The Chevy Chase Land Company’s offices are on the Penthouse floor of the high-rise at 8401 Connecticut Ave. A portrait of Newlands hangs in the conference room. Fadden’s office overlooks the Capital Crescent Trail and the shopping center, both very much in the company’s backyard.
“Over time, a lack of communication had bred a lack of trust in the community,” Fadden said. “We sought, quite deliberately as a company, to fix that.”
Baptiste said residents’ previous experience with the Land Company, when it pushed and eventually built the high-end Collection at Chevy Chase shopping center on Wisconsin Avenue in 2005, left the groups on poor terms.
The company brainstormed ways to avoid a repeat.
Last October, after it engaged in a series of contentious meetings with civic and neighborhood groups, the developer asked for a nine-month extension to redraw plans for the Sector Plan project.
In February, the company presented a scaled down version.
In July, Planning staff presented a staff draft of the Sector Plan.
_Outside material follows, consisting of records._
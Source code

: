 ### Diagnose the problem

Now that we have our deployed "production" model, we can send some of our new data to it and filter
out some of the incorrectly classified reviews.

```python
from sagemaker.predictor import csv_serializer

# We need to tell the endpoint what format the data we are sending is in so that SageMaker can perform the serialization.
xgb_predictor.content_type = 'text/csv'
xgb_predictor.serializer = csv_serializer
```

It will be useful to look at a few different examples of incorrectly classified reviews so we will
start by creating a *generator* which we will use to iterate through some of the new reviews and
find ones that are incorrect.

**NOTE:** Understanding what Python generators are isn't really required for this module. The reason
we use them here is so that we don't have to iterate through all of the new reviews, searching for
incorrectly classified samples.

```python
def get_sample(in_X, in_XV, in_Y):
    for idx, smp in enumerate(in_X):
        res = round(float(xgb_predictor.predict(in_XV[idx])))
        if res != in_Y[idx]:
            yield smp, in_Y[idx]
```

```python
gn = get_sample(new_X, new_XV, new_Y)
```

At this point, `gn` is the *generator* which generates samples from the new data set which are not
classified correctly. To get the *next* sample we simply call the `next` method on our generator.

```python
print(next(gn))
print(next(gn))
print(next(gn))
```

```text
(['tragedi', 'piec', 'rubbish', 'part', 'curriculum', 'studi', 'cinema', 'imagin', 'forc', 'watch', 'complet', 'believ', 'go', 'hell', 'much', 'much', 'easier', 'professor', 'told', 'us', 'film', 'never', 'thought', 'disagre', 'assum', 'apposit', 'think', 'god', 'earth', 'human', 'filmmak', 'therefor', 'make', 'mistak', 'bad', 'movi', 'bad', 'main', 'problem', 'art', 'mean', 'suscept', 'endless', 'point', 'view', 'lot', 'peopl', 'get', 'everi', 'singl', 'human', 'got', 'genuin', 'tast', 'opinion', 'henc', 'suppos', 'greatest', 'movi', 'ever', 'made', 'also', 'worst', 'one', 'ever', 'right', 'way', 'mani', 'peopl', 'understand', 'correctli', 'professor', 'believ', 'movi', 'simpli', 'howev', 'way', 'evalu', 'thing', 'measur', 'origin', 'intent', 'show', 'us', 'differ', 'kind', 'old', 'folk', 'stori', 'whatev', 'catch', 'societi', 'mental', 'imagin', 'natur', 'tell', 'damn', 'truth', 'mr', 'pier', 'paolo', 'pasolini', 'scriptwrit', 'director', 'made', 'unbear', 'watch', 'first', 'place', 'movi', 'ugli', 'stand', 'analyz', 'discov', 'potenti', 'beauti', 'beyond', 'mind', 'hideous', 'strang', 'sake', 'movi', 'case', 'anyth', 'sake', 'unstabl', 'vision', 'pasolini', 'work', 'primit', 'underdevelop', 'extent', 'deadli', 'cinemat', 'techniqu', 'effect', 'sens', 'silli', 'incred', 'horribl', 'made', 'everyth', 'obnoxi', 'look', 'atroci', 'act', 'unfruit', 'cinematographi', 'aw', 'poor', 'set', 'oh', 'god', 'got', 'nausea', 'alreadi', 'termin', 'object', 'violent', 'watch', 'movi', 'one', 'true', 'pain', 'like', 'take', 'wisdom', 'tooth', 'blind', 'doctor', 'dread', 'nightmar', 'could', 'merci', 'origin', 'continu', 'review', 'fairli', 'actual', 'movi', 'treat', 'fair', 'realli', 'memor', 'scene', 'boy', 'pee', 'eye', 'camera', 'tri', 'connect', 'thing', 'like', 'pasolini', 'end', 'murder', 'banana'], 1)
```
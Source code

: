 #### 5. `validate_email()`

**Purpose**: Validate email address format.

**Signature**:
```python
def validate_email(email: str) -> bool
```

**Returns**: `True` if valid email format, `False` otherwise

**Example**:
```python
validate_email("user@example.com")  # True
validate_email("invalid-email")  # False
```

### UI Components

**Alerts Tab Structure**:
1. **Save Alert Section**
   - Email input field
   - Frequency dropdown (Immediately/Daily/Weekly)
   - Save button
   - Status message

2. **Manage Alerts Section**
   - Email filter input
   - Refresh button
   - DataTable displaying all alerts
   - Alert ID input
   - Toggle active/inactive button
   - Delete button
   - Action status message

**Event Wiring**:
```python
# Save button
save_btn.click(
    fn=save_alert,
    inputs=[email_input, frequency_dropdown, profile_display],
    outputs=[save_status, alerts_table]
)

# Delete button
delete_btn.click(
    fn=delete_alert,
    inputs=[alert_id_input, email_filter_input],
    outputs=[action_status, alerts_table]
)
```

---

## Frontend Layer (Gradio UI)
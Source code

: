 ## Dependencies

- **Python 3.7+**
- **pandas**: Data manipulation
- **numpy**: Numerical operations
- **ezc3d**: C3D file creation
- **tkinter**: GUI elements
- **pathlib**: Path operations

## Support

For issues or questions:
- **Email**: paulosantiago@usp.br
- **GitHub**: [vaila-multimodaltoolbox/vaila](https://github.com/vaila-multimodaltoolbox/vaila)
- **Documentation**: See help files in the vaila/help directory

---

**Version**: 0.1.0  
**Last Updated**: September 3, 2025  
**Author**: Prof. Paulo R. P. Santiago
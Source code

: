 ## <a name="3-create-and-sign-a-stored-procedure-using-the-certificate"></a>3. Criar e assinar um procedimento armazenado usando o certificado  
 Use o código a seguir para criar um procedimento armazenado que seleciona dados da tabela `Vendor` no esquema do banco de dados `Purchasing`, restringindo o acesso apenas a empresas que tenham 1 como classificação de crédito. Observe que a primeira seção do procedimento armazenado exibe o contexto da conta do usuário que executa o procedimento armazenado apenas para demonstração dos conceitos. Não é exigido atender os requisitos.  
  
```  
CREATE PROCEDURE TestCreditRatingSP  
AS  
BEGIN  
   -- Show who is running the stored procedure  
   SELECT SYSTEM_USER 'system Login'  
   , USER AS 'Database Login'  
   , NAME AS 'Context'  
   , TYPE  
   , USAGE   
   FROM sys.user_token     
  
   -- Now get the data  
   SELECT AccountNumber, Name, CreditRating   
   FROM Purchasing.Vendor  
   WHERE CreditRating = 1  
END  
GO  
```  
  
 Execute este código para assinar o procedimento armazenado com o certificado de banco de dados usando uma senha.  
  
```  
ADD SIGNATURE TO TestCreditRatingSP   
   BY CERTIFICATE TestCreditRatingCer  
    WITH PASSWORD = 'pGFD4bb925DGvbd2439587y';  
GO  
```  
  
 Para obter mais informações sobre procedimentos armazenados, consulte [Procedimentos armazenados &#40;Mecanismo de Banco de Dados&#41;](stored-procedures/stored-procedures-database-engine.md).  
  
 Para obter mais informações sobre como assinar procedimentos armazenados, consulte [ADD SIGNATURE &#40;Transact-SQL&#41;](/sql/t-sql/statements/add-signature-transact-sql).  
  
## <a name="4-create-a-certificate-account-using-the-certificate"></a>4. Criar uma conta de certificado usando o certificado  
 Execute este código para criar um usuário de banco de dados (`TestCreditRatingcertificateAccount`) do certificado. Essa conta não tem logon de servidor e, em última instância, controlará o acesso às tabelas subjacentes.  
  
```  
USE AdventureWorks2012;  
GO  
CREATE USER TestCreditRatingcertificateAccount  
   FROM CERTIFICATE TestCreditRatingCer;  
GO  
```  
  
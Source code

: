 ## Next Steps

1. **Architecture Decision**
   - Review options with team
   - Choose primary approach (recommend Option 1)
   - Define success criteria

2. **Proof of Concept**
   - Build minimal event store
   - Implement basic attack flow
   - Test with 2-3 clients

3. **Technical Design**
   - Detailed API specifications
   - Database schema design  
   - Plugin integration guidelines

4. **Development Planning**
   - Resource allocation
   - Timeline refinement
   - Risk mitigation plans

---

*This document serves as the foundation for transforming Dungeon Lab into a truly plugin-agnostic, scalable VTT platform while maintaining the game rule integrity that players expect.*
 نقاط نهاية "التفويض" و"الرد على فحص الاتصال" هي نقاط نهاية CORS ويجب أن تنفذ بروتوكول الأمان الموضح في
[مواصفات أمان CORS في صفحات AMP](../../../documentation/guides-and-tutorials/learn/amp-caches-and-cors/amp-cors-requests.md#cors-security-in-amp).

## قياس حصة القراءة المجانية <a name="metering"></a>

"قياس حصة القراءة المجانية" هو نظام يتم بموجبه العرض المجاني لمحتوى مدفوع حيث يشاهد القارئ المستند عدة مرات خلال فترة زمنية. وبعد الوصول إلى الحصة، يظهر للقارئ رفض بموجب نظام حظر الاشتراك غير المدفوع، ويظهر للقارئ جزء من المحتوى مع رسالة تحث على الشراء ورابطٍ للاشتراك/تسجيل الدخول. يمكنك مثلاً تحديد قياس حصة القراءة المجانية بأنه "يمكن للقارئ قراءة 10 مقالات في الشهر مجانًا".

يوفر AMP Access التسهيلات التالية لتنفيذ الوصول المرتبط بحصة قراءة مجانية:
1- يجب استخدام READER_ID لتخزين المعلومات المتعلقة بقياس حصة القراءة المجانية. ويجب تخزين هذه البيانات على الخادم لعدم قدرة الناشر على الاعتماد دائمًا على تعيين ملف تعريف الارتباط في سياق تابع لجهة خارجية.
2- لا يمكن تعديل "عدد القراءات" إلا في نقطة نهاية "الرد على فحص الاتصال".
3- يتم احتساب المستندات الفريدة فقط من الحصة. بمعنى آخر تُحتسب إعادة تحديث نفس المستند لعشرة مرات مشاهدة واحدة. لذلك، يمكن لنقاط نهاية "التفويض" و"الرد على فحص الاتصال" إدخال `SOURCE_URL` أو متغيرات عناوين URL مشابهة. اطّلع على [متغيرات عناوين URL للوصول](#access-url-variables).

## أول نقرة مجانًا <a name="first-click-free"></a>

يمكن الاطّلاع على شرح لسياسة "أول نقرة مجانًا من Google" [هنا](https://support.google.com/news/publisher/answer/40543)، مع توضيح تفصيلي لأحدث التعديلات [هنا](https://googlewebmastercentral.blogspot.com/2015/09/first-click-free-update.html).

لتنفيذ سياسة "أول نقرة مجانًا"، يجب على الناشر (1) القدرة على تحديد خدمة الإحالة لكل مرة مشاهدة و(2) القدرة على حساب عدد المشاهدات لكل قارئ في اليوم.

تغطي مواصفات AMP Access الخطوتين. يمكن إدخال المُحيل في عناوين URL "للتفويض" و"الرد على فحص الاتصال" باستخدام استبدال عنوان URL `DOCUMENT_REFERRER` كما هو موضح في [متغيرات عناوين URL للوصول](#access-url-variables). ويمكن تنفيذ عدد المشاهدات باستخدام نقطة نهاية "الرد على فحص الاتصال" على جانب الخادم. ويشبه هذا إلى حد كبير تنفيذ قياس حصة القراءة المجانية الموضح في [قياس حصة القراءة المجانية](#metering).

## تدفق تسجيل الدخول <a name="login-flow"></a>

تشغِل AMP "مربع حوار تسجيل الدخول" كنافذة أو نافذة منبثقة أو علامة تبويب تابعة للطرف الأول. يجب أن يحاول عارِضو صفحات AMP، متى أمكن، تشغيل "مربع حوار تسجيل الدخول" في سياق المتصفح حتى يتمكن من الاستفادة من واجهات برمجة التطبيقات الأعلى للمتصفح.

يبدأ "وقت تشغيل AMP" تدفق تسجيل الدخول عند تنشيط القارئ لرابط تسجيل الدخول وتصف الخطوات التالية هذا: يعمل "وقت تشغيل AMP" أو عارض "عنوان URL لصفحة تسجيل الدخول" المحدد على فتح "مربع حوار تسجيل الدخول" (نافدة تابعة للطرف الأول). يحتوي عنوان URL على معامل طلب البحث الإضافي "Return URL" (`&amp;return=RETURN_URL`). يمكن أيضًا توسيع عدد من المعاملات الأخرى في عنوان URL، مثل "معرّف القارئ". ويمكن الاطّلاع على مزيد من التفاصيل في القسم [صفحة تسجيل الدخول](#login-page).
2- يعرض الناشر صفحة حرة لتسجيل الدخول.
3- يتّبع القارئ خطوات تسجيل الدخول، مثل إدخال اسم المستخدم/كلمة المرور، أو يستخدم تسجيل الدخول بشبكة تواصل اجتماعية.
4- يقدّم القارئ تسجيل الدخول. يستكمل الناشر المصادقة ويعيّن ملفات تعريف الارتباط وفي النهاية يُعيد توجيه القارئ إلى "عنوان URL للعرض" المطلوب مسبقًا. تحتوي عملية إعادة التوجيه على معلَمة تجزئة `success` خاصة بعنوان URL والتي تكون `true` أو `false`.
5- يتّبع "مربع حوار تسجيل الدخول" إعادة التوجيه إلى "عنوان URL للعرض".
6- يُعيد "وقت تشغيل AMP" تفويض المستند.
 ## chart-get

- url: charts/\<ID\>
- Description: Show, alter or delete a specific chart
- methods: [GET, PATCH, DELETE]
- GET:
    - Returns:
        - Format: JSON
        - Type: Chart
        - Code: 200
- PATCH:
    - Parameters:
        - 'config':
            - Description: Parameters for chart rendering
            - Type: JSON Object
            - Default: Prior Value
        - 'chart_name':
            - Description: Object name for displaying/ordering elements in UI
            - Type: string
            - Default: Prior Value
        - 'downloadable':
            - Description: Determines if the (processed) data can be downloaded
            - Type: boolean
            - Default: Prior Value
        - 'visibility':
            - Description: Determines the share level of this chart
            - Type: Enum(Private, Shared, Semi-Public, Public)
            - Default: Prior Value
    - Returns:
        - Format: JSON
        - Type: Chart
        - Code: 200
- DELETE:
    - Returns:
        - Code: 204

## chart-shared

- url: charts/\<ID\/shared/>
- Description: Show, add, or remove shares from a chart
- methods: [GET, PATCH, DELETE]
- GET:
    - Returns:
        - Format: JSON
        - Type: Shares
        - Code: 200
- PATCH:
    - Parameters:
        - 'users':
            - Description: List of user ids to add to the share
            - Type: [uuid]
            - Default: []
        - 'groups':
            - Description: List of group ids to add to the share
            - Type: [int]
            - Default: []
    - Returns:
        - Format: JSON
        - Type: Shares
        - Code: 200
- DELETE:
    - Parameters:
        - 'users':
In it was the replacement of all single-use zoning with mixed-use retail and residential zoning and, if the Purple Line is built, 1.5 million more square feet of development in the “Town Center,” including 1,000 more residential units.
In the meantime, Fadden and the company built a website about their goals for the project and sent out a mini-survey via its email list.
“It’s very time intensive but it’s worth it in terms of people knowing they have a person that they can come to and talk to about stuff,” Fadden said. “It’s going to breed mistrust if you don’t tell people what you want to do. In order to be sincere, you have to.”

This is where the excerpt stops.